Шарлотта уже готова была рассмеяться, но вдруг увидела в его глазах совершенно необычное для него выражение. Глубокую грусть.
— Что-то с ним действительно не так, — рассказывала Шарлотта Джереми на следующий день после того, как она ужинала с Малышом, — но он не хочет говорить, что именно. По-видимому, боится, что я могу кому-нибудь сказать. Фредди держался предельно холодно и, в общем-то, дал мне понять, чтобы я не лезла не в свое дело, но он явно сам ничего не знает.
— Я ведь тебе говорил, что Малыш обещал мне показаться специалисту, — ответил Джереми. — Надо только не спускать с него глаз и добиться того, чтобы он и в самом деле сходил к врачу.
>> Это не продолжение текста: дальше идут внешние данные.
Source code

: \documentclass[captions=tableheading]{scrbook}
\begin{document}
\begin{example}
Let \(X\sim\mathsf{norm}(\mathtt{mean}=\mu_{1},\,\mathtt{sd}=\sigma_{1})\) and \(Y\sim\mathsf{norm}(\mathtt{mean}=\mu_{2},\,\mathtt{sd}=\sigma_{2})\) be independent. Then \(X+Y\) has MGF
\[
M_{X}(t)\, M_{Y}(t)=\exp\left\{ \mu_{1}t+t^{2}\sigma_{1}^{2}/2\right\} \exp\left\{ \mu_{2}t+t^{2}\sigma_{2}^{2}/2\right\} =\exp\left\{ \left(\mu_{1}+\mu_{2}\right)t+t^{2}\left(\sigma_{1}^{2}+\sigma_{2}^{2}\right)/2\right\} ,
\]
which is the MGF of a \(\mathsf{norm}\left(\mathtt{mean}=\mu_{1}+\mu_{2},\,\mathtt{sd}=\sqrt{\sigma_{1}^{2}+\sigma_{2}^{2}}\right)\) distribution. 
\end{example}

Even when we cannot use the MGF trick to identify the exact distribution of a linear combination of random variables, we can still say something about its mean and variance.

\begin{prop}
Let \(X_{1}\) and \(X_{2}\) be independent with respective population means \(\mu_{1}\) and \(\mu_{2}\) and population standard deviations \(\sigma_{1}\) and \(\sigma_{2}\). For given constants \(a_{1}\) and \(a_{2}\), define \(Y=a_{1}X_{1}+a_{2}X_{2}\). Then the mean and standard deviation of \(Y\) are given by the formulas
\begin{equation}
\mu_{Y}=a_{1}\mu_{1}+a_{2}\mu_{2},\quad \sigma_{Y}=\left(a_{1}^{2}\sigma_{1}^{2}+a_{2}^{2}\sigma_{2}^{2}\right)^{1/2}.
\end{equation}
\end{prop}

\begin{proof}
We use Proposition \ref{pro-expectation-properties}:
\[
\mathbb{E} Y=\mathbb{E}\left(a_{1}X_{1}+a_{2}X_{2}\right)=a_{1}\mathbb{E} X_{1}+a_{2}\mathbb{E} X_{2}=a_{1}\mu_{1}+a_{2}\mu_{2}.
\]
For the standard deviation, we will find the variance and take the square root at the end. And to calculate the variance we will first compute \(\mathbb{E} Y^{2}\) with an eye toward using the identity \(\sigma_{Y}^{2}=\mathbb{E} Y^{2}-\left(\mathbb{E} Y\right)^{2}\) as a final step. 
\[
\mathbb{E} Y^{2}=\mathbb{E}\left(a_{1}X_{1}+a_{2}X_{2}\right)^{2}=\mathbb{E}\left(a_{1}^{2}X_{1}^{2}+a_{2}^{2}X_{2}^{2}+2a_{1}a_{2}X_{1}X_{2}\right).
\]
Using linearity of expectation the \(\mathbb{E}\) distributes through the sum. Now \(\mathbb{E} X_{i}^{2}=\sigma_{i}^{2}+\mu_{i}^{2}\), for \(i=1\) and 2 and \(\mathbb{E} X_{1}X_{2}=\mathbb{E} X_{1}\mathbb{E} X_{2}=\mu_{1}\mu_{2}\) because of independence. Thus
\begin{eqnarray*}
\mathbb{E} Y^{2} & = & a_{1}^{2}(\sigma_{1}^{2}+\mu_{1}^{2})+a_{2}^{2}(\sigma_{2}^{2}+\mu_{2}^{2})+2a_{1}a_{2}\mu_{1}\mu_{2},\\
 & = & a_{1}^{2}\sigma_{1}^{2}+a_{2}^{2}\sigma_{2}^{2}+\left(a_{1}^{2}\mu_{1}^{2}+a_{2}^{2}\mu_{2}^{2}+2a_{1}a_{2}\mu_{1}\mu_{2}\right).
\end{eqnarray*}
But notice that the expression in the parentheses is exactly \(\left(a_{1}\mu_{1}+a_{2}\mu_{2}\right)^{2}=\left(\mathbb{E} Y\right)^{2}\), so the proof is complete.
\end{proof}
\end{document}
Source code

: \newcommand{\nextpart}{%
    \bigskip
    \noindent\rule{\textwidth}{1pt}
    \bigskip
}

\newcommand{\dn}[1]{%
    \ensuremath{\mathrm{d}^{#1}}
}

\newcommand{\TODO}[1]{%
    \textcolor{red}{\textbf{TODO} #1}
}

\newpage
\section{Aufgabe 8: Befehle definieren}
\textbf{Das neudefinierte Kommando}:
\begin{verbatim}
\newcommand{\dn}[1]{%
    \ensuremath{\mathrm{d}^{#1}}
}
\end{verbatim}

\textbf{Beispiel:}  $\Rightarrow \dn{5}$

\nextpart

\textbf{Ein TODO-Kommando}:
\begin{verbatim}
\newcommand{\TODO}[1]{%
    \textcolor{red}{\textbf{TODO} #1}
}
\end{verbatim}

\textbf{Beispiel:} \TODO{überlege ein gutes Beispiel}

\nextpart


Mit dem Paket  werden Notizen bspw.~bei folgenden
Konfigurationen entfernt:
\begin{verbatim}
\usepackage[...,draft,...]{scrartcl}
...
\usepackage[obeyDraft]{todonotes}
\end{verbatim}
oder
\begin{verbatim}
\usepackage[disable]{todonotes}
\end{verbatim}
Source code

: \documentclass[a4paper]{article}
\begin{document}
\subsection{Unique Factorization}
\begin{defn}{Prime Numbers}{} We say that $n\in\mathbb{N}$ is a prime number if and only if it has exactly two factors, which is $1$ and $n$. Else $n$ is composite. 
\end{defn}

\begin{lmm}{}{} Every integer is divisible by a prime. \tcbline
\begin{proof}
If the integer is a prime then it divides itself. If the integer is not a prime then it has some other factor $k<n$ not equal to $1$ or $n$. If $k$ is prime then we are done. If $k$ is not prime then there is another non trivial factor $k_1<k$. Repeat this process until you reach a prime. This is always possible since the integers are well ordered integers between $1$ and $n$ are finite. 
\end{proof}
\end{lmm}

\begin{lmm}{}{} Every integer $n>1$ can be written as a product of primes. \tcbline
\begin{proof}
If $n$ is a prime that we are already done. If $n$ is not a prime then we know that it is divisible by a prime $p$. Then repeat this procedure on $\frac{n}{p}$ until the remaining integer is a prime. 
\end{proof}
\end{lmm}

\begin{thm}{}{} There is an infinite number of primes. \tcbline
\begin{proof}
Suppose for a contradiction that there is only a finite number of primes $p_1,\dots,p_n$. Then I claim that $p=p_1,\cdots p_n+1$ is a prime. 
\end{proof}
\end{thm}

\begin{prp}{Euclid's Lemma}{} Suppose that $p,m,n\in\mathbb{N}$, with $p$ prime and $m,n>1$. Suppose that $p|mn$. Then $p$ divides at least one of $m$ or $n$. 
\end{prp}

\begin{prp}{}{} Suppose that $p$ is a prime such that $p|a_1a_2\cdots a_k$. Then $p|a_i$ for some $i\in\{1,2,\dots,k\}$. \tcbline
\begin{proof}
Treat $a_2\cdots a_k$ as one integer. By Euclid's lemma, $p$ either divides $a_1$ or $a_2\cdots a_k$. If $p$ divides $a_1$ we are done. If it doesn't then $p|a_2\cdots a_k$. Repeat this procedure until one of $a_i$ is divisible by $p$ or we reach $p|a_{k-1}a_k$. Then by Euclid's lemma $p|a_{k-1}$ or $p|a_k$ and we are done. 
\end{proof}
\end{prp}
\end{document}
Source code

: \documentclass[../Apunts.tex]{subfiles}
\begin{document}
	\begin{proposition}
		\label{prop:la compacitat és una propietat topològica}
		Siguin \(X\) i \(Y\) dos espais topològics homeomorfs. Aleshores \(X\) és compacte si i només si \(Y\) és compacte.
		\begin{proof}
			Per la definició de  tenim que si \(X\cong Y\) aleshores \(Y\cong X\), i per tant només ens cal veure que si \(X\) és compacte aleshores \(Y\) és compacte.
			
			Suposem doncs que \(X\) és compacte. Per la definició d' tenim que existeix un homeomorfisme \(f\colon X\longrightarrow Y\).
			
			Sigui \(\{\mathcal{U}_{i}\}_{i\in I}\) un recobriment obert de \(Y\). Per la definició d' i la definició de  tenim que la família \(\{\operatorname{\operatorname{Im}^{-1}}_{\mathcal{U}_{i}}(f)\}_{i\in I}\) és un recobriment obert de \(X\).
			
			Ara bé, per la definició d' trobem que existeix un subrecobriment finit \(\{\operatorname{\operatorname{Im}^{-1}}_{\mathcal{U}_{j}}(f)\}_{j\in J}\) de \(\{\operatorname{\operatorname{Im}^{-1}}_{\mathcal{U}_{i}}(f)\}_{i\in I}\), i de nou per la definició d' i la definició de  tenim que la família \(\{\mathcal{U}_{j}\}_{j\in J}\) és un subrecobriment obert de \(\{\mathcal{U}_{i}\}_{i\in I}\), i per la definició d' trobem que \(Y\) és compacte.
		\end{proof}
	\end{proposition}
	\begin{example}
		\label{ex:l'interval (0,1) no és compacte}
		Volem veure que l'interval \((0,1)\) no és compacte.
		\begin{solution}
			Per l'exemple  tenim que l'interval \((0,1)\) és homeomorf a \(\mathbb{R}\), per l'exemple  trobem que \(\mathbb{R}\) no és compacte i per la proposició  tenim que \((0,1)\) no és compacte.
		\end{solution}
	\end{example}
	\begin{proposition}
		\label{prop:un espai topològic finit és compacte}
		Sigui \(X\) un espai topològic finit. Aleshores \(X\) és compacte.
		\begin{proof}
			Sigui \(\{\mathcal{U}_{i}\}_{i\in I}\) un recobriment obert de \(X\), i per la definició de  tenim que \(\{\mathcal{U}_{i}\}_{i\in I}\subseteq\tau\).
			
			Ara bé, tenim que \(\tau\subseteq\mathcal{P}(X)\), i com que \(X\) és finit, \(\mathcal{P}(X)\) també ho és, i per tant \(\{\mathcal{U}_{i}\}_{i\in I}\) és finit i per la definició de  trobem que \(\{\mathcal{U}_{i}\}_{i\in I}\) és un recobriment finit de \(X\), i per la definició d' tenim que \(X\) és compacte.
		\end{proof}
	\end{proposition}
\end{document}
И нам нужно поддерживать постоянный контакт друг с другом. Мне сейчас придется на несколько недель уехать; когда я вернусь, я тебе позвоню и мы могли бы… поужинать вместе, как ты думаешь? И обсудить, как нам лучше всего следить за делами Малыша.
— Джереми, мне кажется, что ужинать ради этого совершенно незачем, — рассмеялась в ответ Шарлотта. — Но позвоните.
Джереми позвонил. Есть у нее какие-нибудь новости от Малыша или нет?
— Нет, никаких.
— Ну, мы все равно могли бы поужинать.
— Джереми, зачем?
— А почему нет? Ты хорошо поужинаешь, у тебя такой вид, что подкормиться тебе не мешало бы, я приятно проведу вечер, а клиенты и персонал «Элен» тоже будут в выигрыше: у них появится новая тема для сплетен.